[Source texts of formatted documents]
--------------------

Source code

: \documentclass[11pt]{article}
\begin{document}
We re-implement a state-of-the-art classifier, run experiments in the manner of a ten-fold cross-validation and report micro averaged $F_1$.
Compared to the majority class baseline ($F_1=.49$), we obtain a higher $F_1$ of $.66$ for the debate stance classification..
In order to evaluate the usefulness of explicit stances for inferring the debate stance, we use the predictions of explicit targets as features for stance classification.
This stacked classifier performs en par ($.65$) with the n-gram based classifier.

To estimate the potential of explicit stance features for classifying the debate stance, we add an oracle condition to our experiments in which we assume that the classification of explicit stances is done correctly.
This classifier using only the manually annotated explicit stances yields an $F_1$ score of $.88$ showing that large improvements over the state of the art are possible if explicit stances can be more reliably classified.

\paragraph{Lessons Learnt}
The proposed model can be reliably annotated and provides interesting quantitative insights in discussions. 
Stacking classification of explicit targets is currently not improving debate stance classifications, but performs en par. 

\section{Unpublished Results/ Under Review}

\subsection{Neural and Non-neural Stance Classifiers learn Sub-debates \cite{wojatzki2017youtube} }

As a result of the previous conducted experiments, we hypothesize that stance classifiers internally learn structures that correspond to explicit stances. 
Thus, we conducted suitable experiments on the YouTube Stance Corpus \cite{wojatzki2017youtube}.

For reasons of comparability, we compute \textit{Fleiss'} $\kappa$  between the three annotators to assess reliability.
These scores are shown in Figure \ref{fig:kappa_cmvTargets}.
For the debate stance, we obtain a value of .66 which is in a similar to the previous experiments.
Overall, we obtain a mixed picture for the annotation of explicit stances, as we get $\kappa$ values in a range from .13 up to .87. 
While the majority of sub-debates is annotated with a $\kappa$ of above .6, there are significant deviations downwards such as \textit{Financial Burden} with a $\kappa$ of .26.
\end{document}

--------------------

§ Work task
Above are the records; copy exactly the lines from the line with "In order to" through the line with "This stacked classifier", both included.

§ Response
In order to evaluate the usefulness of explicit stances for inferring the debate stance, we use the predictions of explicit targets as features for stance classification.
This stacked classifier performs en par ($.65$) with the n-gram based classifier.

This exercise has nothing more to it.